◆ Task: Your task is to copy each line of the material below that includes "brown".

◆ Data provided:
•••••

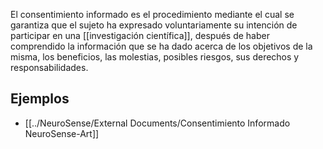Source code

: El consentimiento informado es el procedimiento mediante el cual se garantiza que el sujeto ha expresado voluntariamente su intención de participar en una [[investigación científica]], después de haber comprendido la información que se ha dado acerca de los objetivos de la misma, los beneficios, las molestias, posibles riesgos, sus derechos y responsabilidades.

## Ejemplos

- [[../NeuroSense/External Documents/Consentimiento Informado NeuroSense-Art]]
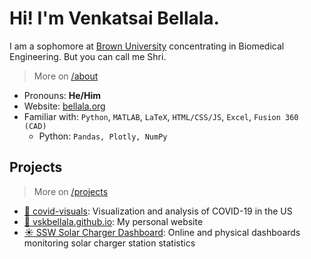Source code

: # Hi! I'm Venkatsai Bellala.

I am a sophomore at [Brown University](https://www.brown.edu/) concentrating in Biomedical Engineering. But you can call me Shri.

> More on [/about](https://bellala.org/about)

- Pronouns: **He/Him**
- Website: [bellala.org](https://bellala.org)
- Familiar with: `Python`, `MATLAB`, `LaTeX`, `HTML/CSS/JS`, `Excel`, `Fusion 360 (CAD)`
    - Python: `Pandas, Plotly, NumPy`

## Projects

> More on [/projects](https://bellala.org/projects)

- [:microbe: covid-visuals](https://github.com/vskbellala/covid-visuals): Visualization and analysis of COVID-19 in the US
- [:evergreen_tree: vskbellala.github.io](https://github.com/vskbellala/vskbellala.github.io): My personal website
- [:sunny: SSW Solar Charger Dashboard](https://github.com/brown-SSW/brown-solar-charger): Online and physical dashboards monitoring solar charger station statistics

•••••

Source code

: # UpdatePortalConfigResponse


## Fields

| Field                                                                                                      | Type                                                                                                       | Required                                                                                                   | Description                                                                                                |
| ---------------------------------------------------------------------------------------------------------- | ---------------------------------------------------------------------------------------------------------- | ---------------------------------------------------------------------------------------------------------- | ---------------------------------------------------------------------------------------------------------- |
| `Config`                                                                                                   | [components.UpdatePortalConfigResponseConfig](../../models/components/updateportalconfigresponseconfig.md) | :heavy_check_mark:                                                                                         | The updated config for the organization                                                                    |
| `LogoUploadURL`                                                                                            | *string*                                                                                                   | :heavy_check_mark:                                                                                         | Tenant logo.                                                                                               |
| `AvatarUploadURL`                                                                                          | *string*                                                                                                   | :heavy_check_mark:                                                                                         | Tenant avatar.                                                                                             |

•••••

◆ Written response:
I am a sophomore at [Brown University](https://www.brown.edu/) concentrating in Biomedical Engineering. But you can call me Shri.
- [:sunny: SSW Solar Charger Dashboard](https://github.com/brown-SSW/brown-solar-charger): Online and physical dashboards monitoring solar charger station statistics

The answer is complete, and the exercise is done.